__Supplied material__
▼▼▼
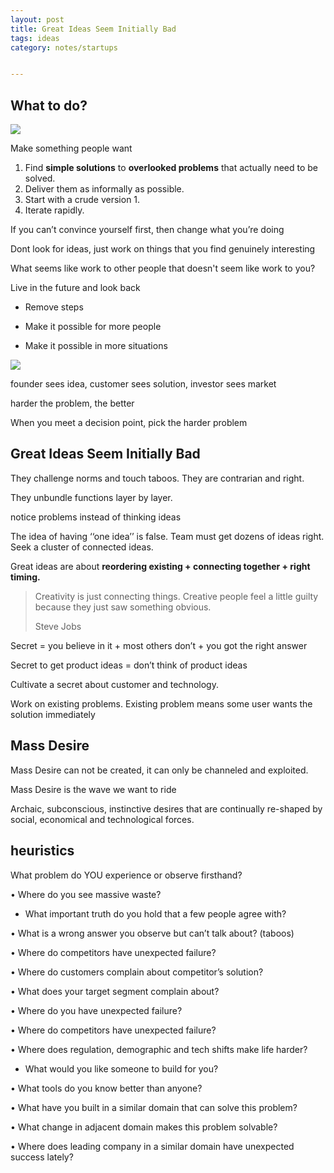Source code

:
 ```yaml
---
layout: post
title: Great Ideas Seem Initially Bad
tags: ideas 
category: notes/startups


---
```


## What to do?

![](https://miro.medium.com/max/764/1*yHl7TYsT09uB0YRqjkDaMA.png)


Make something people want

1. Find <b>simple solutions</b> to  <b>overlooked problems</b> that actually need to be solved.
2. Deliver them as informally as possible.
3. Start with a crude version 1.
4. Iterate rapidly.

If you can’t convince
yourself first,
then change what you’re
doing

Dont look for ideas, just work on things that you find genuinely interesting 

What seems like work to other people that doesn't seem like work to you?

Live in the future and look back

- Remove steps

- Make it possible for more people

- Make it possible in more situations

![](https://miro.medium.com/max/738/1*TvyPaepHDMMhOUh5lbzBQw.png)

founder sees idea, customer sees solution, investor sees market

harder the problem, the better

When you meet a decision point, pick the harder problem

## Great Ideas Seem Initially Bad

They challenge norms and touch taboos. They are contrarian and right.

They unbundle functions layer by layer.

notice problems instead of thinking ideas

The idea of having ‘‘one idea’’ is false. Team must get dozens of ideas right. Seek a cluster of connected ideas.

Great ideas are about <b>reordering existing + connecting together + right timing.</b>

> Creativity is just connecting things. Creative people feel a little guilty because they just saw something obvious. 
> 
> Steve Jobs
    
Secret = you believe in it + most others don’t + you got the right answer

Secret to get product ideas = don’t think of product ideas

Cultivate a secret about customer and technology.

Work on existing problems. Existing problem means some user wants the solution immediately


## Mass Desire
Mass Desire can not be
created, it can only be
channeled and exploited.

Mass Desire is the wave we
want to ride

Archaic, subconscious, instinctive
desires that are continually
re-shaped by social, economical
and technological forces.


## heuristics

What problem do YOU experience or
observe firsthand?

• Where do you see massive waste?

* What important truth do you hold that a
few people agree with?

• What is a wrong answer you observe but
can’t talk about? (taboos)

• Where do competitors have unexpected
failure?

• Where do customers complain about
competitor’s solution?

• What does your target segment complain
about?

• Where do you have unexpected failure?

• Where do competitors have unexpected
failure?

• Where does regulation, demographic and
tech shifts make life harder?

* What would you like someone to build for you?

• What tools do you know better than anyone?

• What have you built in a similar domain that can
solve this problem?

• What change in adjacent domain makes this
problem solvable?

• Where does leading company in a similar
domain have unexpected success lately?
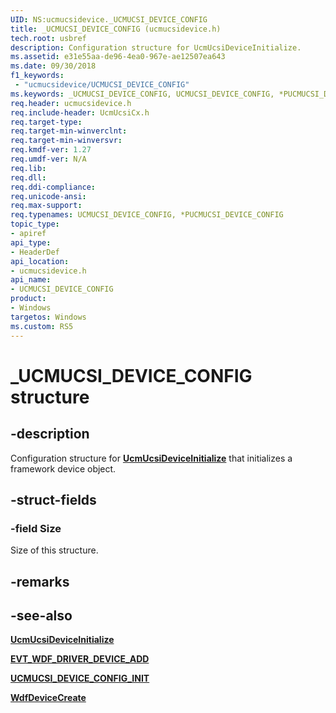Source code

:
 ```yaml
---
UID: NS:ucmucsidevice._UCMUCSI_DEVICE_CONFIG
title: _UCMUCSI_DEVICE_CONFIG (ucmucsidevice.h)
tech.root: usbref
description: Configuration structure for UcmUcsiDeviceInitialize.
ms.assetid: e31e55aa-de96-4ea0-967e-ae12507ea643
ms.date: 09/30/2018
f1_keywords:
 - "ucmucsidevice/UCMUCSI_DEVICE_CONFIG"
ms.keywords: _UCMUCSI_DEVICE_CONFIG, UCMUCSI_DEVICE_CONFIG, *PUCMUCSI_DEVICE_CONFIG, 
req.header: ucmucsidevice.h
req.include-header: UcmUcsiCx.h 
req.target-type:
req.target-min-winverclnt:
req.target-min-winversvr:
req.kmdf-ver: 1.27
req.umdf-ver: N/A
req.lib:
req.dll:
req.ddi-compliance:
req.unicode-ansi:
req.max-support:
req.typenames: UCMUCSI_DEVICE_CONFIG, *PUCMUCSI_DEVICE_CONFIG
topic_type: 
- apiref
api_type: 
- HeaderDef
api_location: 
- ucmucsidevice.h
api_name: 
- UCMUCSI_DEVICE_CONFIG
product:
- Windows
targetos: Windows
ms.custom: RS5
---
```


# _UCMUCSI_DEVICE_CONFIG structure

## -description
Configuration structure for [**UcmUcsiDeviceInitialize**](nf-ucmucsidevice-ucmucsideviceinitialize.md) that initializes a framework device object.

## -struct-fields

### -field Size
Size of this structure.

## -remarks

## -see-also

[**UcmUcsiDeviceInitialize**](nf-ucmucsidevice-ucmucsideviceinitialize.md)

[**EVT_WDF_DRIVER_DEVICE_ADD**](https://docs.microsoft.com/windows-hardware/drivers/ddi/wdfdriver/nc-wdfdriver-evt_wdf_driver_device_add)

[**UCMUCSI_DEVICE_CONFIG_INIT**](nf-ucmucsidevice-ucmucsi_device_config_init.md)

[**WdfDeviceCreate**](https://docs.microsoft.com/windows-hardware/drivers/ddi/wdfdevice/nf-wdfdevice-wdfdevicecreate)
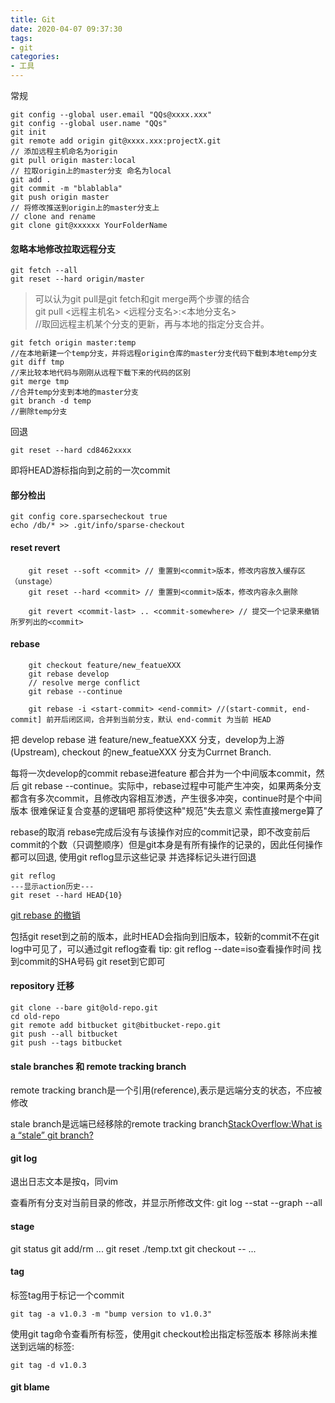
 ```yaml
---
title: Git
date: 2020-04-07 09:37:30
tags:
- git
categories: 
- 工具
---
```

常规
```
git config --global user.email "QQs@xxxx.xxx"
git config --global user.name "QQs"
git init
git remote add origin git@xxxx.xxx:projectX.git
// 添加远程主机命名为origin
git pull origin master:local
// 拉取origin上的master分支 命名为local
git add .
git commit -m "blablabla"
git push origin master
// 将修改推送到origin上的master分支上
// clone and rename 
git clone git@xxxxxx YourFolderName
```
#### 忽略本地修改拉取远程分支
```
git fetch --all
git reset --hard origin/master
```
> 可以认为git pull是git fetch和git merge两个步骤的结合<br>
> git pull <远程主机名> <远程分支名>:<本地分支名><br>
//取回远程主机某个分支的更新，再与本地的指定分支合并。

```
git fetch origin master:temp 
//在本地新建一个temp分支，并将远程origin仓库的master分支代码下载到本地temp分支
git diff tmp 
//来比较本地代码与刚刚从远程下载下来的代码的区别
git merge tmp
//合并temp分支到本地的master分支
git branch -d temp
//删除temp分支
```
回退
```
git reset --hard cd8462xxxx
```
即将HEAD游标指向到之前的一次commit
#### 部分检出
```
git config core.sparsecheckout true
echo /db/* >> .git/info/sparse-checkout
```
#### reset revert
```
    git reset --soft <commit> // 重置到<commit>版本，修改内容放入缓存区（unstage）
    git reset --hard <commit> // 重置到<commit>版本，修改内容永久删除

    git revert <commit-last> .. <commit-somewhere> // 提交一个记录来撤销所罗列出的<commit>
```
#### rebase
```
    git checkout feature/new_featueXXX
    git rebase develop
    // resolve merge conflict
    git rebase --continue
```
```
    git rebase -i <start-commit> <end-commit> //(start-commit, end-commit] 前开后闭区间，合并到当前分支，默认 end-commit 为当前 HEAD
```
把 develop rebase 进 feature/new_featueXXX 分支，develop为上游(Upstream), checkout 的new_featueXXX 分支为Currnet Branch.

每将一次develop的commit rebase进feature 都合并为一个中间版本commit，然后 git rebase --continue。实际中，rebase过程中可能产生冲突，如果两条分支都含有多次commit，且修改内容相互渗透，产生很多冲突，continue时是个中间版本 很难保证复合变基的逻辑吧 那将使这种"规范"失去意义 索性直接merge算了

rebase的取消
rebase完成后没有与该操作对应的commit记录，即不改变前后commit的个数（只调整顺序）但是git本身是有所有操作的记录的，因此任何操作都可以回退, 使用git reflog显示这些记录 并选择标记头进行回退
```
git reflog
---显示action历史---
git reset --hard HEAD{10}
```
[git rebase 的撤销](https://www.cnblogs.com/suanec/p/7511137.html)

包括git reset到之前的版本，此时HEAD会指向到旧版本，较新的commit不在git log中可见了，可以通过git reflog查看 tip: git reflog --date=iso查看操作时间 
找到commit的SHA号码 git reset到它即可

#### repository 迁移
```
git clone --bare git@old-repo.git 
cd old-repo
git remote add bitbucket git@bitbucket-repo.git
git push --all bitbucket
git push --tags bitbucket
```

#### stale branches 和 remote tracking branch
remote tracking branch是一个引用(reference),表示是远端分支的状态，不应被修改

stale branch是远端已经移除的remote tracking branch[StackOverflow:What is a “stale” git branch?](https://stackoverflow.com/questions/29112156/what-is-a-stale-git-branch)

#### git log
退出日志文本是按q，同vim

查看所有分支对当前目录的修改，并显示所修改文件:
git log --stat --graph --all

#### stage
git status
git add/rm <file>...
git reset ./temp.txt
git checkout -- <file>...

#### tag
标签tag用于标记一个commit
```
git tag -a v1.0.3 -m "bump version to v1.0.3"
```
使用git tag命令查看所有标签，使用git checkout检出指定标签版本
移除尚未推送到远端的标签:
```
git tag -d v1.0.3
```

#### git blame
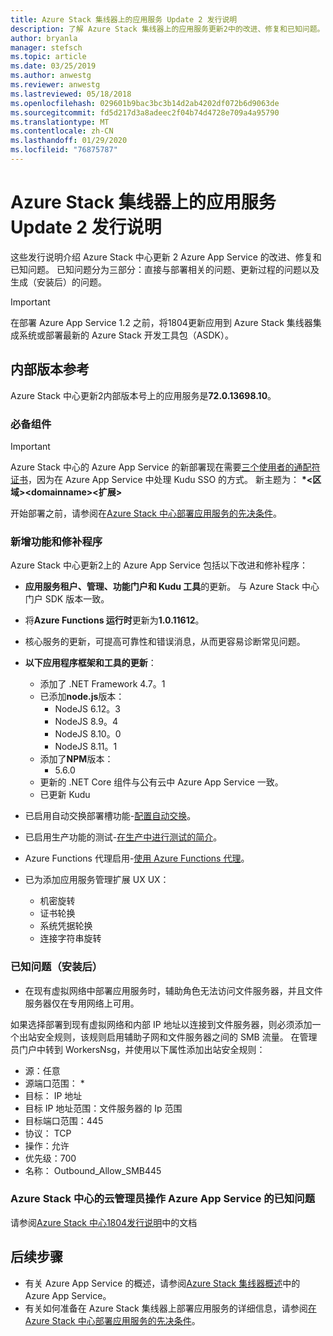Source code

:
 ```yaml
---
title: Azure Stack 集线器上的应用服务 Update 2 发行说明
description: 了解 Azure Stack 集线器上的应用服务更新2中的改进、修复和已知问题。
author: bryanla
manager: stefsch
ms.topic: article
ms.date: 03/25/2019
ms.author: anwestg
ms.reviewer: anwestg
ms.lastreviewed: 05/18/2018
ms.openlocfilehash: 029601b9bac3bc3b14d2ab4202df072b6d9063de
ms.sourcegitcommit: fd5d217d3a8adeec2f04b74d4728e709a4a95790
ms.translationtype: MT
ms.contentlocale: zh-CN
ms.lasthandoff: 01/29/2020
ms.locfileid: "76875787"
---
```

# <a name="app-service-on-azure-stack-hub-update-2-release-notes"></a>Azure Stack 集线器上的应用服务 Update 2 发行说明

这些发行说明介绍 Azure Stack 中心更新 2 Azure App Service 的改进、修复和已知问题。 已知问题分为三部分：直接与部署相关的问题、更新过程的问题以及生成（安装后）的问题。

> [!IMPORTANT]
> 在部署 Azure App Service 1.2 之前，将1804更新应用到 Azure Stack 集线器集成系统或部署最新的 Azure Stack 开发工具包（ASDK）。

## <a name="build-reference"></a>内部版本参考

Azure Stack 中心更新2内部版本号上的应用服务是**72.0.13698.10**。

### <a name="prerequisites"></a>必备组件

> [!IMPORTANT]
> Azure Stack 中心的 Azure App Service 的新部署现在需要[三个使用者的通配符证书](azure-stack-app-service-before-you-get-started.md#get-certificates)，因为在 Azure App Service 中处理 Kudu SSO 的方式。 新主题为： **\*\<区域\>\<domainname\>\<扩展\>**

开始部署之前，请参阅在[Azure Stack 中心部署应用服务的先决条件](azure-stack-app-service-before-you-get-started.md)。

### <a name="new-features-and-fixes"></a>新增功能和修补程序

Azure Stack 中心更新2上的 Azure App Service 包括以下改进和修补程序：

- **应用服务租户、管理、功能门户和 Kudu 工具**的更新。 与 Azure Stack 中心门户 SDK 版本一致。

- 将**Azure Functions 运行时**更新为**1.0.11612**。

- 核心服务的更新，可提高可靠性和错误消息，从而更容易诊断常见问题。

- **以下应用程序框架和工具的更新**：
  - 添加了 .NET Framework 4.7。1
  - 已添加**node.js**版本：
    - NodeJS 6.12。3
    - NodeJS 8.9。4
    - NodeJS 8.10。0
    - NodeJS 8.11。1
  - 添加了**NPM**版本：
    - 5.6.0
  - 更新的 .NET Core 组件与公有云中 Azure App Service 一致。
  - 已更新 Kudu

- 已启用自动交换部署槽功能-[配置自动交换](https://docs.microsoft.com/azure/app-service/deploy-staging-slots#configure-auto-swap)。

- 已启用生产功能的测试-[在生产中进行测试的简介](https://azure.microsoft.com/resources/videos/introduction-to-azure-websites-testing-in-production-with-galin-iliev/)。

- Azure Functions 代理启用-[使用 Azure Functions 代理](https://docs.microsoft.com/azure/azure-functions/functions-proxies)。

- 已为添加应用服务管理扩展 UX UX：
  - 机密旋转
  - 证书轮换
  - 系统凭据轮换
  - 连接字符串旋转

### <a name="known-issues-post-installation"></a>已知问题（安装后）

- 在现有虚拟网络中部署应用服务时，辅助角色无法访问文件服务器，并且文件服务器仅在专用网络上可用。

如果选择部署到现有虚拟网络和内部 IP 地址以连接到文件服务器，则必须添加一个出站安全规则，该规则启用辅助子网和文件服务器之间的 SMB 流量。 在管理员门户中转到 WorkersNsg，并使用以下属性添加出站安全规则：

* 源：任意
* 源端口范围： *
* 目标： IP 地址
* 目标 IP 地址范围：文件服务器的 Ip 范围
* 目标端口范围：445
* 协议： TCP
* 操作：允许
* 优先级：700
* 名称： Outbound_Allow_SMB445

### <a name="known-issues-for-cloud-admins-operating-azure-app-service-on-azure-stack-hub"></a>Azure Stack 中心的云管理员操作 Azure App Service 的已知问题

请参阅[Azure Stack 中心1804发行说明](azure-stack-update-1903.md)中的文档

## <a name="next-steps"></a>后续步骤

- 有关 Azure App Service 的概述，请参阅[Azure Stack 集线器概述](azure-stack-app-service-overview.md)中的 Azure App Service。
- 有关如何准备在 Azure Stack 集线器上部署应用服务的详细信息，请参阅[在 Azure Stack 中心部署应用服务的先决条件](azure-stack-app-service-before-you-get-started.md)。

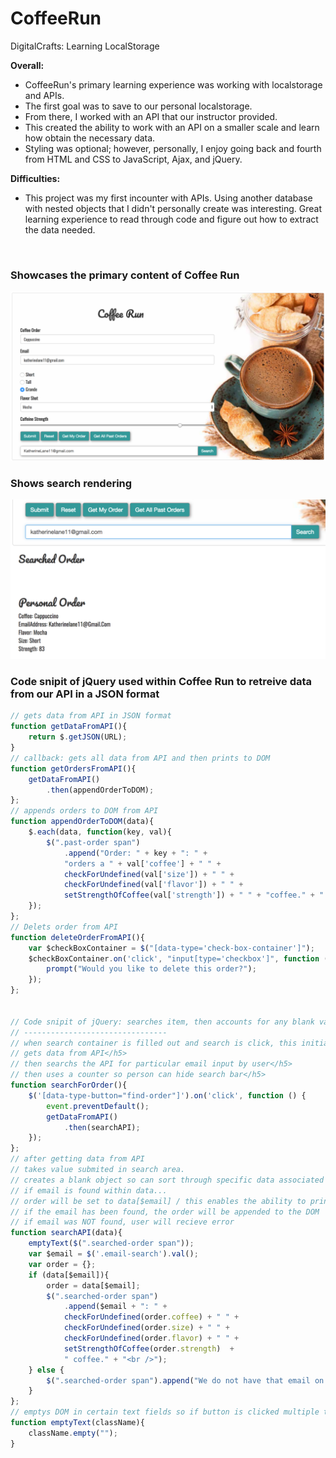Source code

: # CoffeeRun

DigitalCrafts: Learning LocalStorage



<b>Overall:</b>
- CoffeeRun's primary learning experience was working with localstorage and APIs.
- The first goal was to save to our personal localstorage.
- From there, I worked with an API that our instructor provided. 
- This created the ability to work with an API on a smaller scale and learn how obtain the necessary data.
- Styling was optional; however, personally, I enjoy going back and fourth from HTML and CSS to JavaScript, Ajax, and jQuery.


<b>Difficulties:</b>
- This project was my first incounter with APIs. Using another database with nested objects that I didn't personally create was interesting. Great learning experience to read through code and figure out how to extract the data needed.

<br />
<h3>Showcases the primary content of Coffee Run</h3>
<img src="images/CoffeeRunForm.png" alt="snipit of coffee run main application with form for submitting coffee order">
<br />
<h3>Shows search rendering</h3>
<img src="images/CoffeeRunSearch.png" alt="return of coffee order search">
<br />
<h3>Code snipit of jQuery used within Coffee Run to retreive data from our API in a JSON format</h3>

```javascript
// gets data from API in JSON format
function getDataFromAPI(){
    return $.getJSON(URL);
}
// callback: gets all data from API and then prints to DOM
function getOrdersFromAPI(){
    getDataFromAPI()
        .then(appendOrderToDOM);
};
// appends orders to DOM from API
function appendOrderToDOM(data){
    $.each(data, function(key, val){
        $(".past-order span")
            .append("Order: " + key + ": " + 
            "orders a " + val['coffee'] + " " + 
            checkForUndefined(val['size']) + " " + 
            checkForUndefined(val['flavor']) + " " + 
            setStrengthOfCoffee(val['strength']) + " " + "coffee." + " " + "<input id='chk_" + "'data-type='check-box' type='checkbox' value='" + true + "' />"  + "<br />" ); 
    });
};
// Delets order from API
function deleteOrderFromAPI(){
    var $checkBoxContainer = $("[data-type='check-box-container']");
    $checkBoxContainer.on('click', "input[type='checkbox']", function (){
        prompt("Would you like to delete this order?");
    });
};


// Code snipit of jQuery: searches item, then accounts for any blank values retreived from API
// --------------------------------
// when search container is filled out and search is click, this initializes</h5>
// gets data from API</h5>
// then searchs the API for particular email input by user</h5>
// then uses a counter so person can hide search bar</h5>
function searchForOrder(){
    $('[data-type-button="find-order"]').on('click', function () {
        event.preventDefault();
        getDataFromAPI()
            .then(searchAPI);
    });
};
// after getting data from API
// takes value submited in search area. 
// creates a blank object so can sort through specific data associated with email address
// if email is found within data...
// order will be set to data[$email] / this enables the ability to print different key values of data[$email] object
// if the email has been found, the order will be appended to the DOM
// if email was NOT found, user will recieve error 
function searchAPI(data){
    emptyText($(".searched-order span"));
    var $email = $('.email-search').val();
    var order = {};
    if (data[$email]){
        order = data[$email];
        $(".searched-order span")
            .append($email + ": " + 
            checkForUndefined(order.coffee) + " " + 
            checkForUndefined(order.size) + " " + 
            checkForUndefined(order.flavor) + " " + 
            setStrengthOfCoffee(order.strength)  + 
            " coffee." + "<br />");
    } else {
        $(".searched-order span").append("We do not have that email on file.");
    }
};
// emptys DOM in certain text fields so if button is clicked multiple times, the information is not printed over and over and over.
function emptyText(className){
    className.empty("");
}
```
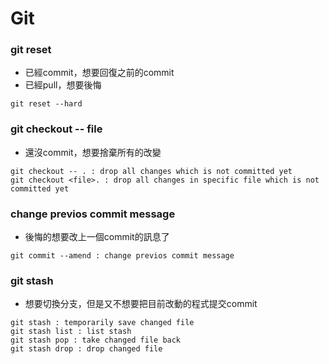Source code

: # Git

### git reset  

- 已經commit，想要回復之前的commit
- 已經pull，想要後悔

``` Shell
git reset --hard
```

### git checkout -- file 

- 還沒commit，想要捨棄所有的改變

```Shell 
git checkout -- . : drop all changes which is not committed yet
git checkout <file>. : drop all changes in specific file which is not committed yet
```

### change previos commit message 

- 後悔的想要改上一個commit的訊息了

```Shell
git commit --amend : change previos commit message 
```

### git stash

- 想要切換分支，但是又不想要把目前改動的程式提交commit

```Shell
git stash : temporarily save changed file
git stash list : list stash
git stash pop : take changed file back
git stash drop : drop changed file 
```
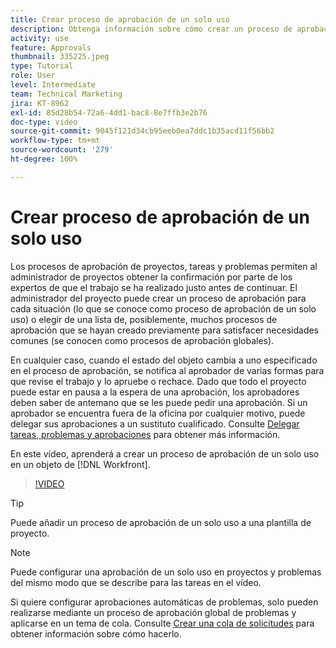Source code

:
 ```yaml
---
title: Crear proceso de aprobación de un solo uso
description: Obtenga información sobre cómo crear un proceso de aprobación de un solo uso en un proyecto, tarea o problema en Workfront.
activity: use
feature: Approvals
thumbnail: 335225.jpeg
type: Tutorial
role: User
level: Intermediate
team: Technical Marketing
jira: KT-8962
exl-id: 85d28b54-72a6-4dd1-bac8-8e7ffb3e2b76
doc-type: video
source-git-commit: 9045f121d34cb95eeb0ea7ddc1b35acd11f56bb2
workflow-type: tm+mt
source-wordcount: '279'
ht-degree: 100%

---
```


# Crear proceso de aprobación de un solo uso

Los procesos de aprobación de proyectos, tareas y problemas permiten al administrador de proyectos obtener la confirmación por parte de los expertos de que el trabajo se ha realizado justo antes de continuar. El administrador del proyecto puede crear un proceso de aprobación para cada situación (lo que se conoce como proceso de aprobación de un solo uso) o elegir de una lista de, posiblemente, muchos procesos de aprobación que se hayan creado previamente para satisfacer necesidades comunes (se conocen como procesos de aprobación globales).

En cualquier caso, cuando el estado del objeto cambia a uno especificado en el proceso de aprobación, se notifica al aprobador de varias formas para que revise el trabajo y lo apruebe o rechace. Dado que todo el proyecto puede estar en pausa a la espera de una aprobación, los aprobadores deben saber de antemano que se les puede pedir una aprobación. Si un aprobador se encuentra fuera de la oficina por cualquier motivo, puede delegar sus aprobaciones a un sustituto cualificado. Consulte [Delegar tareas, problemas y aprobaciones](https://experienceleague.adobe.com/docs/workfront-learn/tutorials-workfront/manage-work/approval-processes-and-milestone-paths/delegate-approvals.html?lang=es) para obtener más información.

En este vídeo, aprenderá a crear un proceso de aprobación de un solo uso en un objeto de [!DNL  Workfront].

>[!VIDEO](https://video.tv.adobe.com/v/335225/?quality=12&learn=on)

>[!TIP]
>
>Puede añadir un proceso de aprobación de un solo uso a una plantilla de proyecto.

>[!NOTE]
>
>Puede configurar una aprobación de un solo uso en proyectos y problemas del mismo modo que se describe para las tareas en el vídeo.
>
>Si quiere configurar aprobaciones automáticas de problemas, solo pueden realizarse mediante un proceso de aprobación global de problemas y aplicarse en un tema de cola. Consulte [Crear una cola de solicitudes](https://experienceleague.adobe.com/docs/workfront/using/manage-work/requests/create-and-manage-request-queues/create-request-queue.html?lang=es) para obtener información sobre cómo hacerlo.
▲▲▲
__Work to complete__
Each line, from the beginning of the listing to the line bearing "Make something people want" inclusive, should be copied exactly; the pictures stay out.

__Response__
Source code

:
 ```yaml
---
layout: post
title: Great Ideas Seem Initially Bad
tags: ideas 
category: notes/startups


---
```


## What to do?

![](https://miro.medium.com/max/764/1*yHl7TYsT09uB0YRqjkDaMA.png)


Make something people want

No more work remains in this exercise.